Andrew Guy Tyrie, Baron Tyrie,  (born 15 January 1957) is a British politician and former chair of the Competition and Markets Authority. A member of the Conservative Party, he was Member of Parliament (MP) for Chichester from 1997 to 2017. Tyrie was previously a special adviser at HM Treasury and chair of the Treasury Select Committee, having taken up the role on 10 June 2010. He was described by Donald Macintyre of The Independent in 2013 as "the most powerful backbencher in the House of Commons", and by The Economist as a liberal conservative.

Early life
Tyrie was born at Rochford, Essex, on 15 January 1957. He was educated at Felsted School and Trinity College, Oxford, where he read PPE, graduating in 1979. He then attended the College of Europe at Bruges, where he received a postgraduate Certificate of Advanced European Studies, followed by Wolfson College, Cambridge, where he obtained the degree of MPhil.

Tyrie worked at the group head office of BP from 1981 to 1983. From 1990 to 1991, he was a Fellow of Nuffield College, Oxford, then a senior economist at the European Bank for Reconstruction and Development from 1992 to 1997. Tyrie contested Houghton and Washington in 1992.

Parliamentary career

From 1997 to 2010
Tyrie was first elected as the Member of Parliament for Chichester at the 1997 general election when  Labour returned to government.
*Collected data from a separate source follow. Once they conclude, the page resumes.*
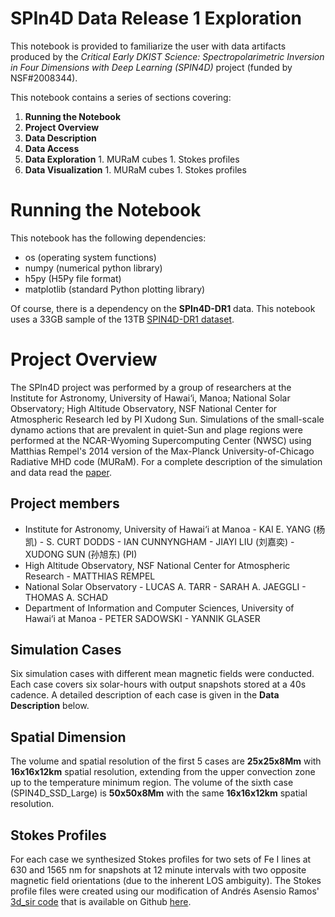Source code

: # SPIn4D Data Release 1 Exploration

This notebook is provided to familiarize the user with data artifacts produced by the *Critical Early DKIST Science: Spectropolarimetric Inversion in Four Dimensions with Deep Learning (SPIN4D)* project (funded by NSF#2008344).

This notebook contains a series of sections covering:

1.    **Running the Notebook**
1.    **Project Overview**
1.    **Data Description**
1.    **Data Access**
1.    **Data Exploration**
    1. MURaM cubes
    1. Stokes profiles
1.    **Data Visualization**
    1. MURaM cubes
    1. Stokes profiles

# Running the Notebook

This notebook has the following dependencies:
-    os   (operating system functions)
-    numpy (numerical python library)
-    h5py (H5Py file format)
-    matplotlib (standard Python plotting library)

Of course, there is a dependency on the **SPIn4D-DR1** data. This notebook uses a 33GB sample of the 13TB [SPIN4D-DR1 dataset](http://dtn-itc.ifa.hawaii.edu/spin4d/DR1/).

# Project Overview

The SPIn4D project was performed by a group of researchers at the Institute for Astronomy, University of Hawai‘i, Manoa; National Solar Observatory; High Altitude Observatory, NSF National Center for Atmospheric Research led by PI Xudong Sun.
Simulations of the small-scale dynamo actions that are prevalent in quiet-Sun and plage regions were performed at the NCAR-Wyoming Supercomputing Center (NWSC) using Matthias Rempel's 2014 version of the Max-Planck University-of-Chicago Radiative MHD code (MURaM). For a complete description of the simulation and data read the [paper](https://arxiv.org/pdf/2407.20309).

## Project members
-    Institute for Astronomy, University of Hawai‘i at Manoa
    -     KAI E. YANG (杨凯)
    -     S. CURT DODDS
    -     IAN CUNNYNGHAM
    -     JIAYI LIU (刘嘉奕)
    -     XUDONG SUN (孙旭东) (PI)
-    High Altitude Observatory, NSF National Center for Atmospheric Research
    -    MATTHIAS REMPEL
-    National Solar Observatory
    -    LUCAS A. TARR
    -    SARAH A. JAEGGLI
    -    THOMAS A. SCHAD
-    Department of Information and Computer Sciences, University of Hawai‘i at Manoa
    -    PETER SADOWSKI
    -    YANNIK GLASER


## Simulation Cases
Six simulation cases with different mean magnetic fields were conducted. Each case covers six solar-hours with output snapshots stored at a 40s cadence. A detailed description of each case is given in the **Data Description** below.

##  Spatial Dimension
The volume and spatial resolution of the first 5 cases are **25x25x8Mm** with **16x16x12km** spatial resolution, extending from the upper convection zone up to the temperature minimum region. The volume of the sixth case (SPIN4D_SSD_Large) is **50x50x8Mm** with the same **16x16x12km** spatial resolution.

## Stokes Profiles
For each case we synthesized Stokes profiles for two sets of Fe I lines at 630 and 1565 nm for snapshots at 12 minute intervals with two opposite magnetic field orientations (due to the inherent LOS ambiguity). The Stokes profile files were created using our modification of Andrés Asensio Ramos' [3d_sir code](https://github.com/aasensio/3d_sir) that is available on Github [here](https://github.com/ifauh/par-sir).
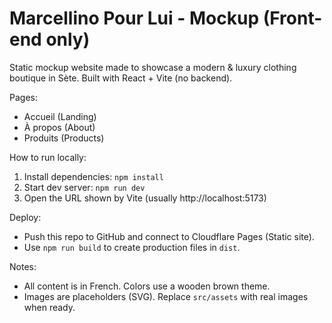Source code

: # Marcellino Pour Lui - Mockup (Front-end only)

Static mockup website made to showcase a modern & luxury clothing boutique in Sète.
Built with React + Vite (no backend).

Pages:
- Accueil (Landing)
- À propos (About)
- Produits (Products)

How to run locally:
1. Install dependencies: `npm install`
2. Start dev server: `npm run dev`
3. Open the URL shown by Vite (usually http://localhost:5173)

Deploy:
- Push this repo to GitHub and connect to Cloudflare Pages (Static site).
- Use `npm run build` to create production files in `dist`.

Notes:
- All content is in French. Colors use a wooden brown theme.
- Images are placeholders (SVG). Replace `src/assets` with real images when ready.
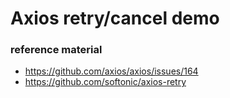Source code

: # Axios retry/cancel demo


  ### reference material


 * https://github.com/axios/axios/issues/164
 * https://github.com/softonic/axios-retry
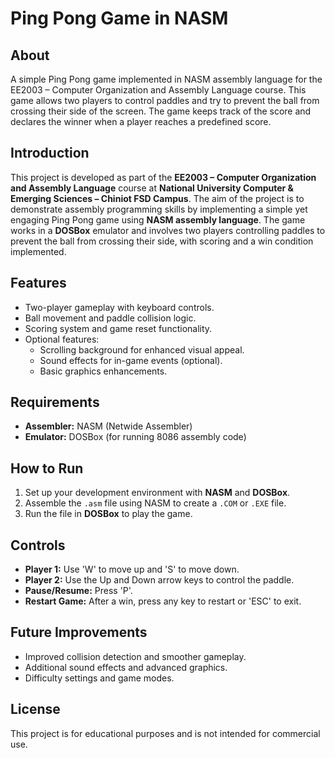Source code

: # Ping Pong Game in NASM

## About
A simple Ping Pong game implemented in NASM assembly language for the EE2003 – Computer Organization and Assembly Language course. This game allows two players to control paddles and try to prevent the ball from crossing their side of the screen. The game keeps track of the score and declares the winner when a player reaches a predefined score.

## Introduction
This project is developed as part of the **EE2003 – Computer Organization and Assembly Language** course at **National University Computer & Emerging Sciences – Chiniot FSD Campus**. The aim of the project is to demonstrate assembly programming skills by implementing a simple yet engaging Ping Pong game using **NASM assembly language**. The game works in a **DOSBox** emulator and involves two players controlling paddles to prevent the ball from crossing their side, with scoring and a win condition implemented.

## Features
- Two-player gameplay with keyboard controls.
- Ball movement and paddle collision logic.
- Scoring system and game reset functionality.
- Optional features:
  - Scrolling background for enhanced visual appeal.
  - Sound effects for in-game events (optional).
  - Basic graphics enhancements.

## Requirements
- **Assembler:** NASM (Netwide Assembler)
- **Emulator:** DOSBox (for running 8086 assembly code)

## How to Run
1. Set up your development environment with **NASM** and **DOSBox**.
2. Assemble the `.asm` file using NASM to create a `.COM` or `.EXE` file.
3. Run the file in **DOSBox** to play the game.

## Controls
- **Player 1:** Use 'W' to move up and 'S' to move down.
- **Player 2:** Use the Up and Down arrow keys to control the paddle.
- **Pause/Resume:** Press 'P'.
- **Restart Game:** After a win, press any key to restart or 'ESC' to exit.

## Future Improvements
- Improved collision detection and smoother gameplay.
- Additional sound effects and advanced graphics.
- Difficulty settings and game modes.

## License
This project is for educational purposes and is not intended for commercial use.

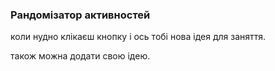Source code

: ### Рандомізатор активностей

коли нудно клікаєш кнопку і ось тобі нова ідея для заняття.

також можна додати свою ідею.
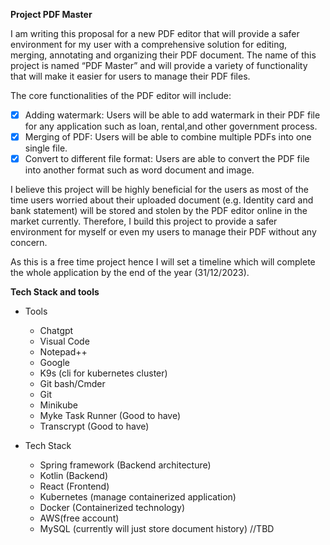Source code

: **Project PDF Master**

I am writing this proposal for a new PDF editor that will provide a safer environment for my user with a comprehensive solution for editing, merging, annotating and organizing their PDF document. The name of this project is named “PDF Master” and will provide a variety of functionality that will make it easier for users to manage their PDF files.

The core functionalities of the PDF editor will include:

- [x] Adding watermark: Users will be able to add watermark in their PDF file for any application such as loan, rental,and other government process.
- [x] Merging of PDF: Users will be able to combine multiple PDFs into one single file.
- [x] Convert to different file format: Users are able to convert the PDF file into another format such as word document and image.

I believe this project will be highly beneficial for the users as most of the time users worried about their uploaded document (e.g. Identity card and bank statement)  will be stored and stolen by the PDF editor online in the market currently. Therefore, I build this project to provide a safer environment for myself or even my users to manage their PDF without any concern.

As this is a free time project hence I will set a timeline which will complete the whole application by the end of the year (31/12/2023).

**Tech Stack and tools**

- Tools
  - Chatgpt
  - Visual Code
  - Notepad++
  - Google
  - K9s (cli for kubernetes cluster)
  - Git bash/Cmder
  - Git
  - Minikube
  - Myke Task Runner (Good to have)
  - Transcrypt (Good to have)

- Tech Stack
  - Spring framework (Backend architecture)
  - Kotlin (Backend)
  - React (Frontend)
  - Kubernetes (manage containerized application)
  - Docker (Containerized technology)
  - AWS(free account)
  - MySQL (currently will just store document history) //TBD





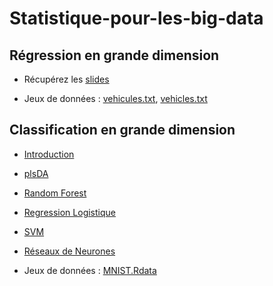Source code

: # Statistique-pour-les-big-data

## Régression en grande dimension

- <p>Récupérez les <a href="Regression-HD.pdf" target="new">slides</a> </p>
- Jeux de données : <a href="vehicules.txt" target="new">vehicules.txt</a>, <a href="vehicles.txt" target="new">vehicles.txt</a></p>

## Classification en grande dimension

- <a href="Classification-intro.pdf" target="new">Introduction</a>
- <a href="Classification-plsDA.pdf" target="new">plsDA</a>
- <a href="Classification-randomForest.pdf" target="new">Random Forest</a>
- <a href="Classification-RegressionLogistique.pdf" target="new">Regression Logistique</a>
- <a href="Classification-SVM.pdf" target="new">SVM</a>
- <a href="ReseauxDeNeurones.pdf" target="new">Réseaux de Neurones</a>

- Jeux de données : <a href="MNIST.Rdata" target="new">MNIST.Rdata</a>





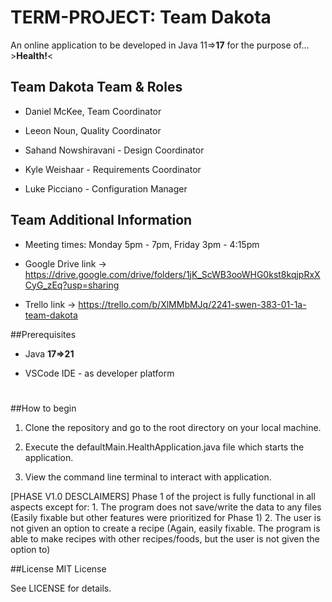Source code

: # TERM-PROJECT: Team Dakota

An online application to be developed in Java 11=>**17** for the purpose of...  >**Health!**<

##  Team Dakota Team & Roles

- Daniel McKee, Team Coordinator

- Leeon Noun, Quality Coordinator

- Sahand Nowshiravani - Design Coordinator

- Kyle Weishaar - Requirements Coordinator

- Luke Picciano - Configuration Manager

## Team Additional Information

- Meeting times: Monday 5pm - 7pm, Friday 3pm - 4:15pm

- Google Drive link -> https://drive.google.com/drive/folders/1jK_ScWB3ooWHG0kst8kqjpRxXCyG_zEq?usp=sharing

- Trello link -> https://trello.com/b/XlMMbMJq/2241-swen-383-01-1a-team-dakota

##Prerequisites

- Java **17=>21**

- VSCode IDE - as developer platform

#

##How to begin

1. Clone the repository and go to the root directory on your local machine.

2. Execute the defaultMain.HealthApplication.java file which starts the application.

3. View the command line terminal to interact with application.

[PHASE V1.0 DESCLAIMERS]
Phase 1 of the project is fully functional in all aspects except for:
    1. The program does not save/write the data to any files (Easily fixable but other features were prioritized for Phase 1)
    2. The user is not given an option to create a recipe (Again, easily fixable. The program is able to make recipes with other recipes/foods, but the user is not given the option to)

##License
MIT License

See LICENSE for details.
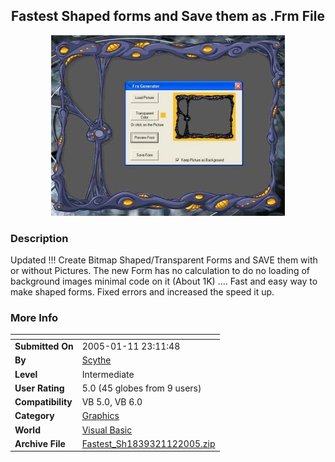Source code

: ﻿<div align="center">

## Fastest Shaped forms and Save them as \.Frm File

<img src="PIC2005192257567870.jpg">
</div>

### Description

Updated !!! Create Bitmap Shaped/Transparent Forms and SAVE them with or without Pictures. The new Form has no calculation to do no loading of background images minimal code on it (About 1K) .... Fast and easy way to make shaped forms. Fixed errors and increased the speed it up.
 
### More Info
 


<span>             |<span>
---                |---
**Submitted On**   |2005-01-11 23:11:48
**By**             |[Scythe](https://github.com/Planet-Source-Code/PSCIndex/blob/master/ByAuthor/scythe.md)
**Level**          |Intermediate
**User Rating**    |5.0 (45 globes from 9 users)
**Compatibility**  |VB 5\.0, VB 6\.0
**Category**       |[Graphics](https://github.com/Planet-Source-Code/PSCIndex/blob/master/ByCategory/graphics__1-46.md)
**World**          |[Visual Basic](https://github.com/Planet-Source-Code/PSCIndex/blob/master/ByWorld/visual-basic.md)
**Archive File**   |[Fastest\_Sh1839321122005\.zip](https://github.com/Planet-Source-Code/scythe-fastest-shaped-forms-and-save-them-as-frm-file__1-58208/archive/master.zip)








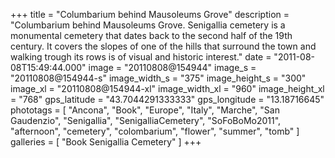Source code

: +++
title = "Columbarium behind Mausoleums Grove"
description = "Columbarium behind Mausoleums Grove. Senigallia cemetery is a monumental cemetery that dates back to the second half of the 19th century. It covers the slopes of one of the hills that surround the town and walking trough its rows is of visual and historic interest."
date = "2011-08-08T15:49:44.000"
image = "20110808@154944"
image_s = "20110808@154944-s"
image_width_s = "375"
image_height_s = "300"
image_xl = "20110808@154944-xl"
image_width_xl = "960"
image_height_xl = "768"
gps_latitude = "43.7044291333333"
gps_longitude = "13.18716645"
phototags = [ "Ancona", "Book", "Europe", "Italy", "Marche", "San Gaudenzio", "Senigallia", "SenigalliaCemetery", "SoFoBoMo2011", "afternoon", "cemetery", "colombarium", "flower", "summer", "tomb" ]
galleries = [ "Book Senigallia Cemetery" ]
+++
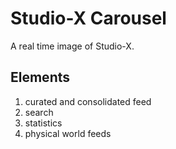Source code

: # Studio-X Carousel

A real time image of Studio-X.

## Elements

1.    curated and consolidated feed
2.    search
3.    statistics
4.    physical world feeds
Following the Conservative Party's second defeat to Labour at the 2001 general election, William Hague announced that he would stand down from the leadership role; Tyrie became Ken Clarke's campaign manager in the following leadership election. Clarke was successful in the final ballot of MPs, but was defeated by Iain Duncan Smith in the full membership vote. Tyrie refused to join the new leader's shadow cabinet due to ideological differences.

After Michael Howard succeeded Duncan Smith as Conservative leader, Tyrie served in his Shadow Cabinet as Shadow Financial Secretary to the Treasury between November 2003 and March 2004 and then as Shadow Paymaster General between March 2004 and May 2005.

In 2005, he became Founding Chairman of the All-Party Parliamentary Group on Extraordinary Rendition, a group of politicians in the British Parliament which examines the issue of extraordinary rendition and related issues. He has been a member of the Public Accounts Commission since 1997 and served on the 1922 Committee Executive between 2005 and 2006.

The Conservatives' third consecutive defeat following the 2005 election led Michael Howard to announce his resignation as party leader, triggering a leadership contest. Tyrie managed Ken Clarke's campaign, but was again unsuccessful – Clarke was eliminated in the first ballot. David Cameron went on to be elected leader. Tyrie did not join the shadow cabinet.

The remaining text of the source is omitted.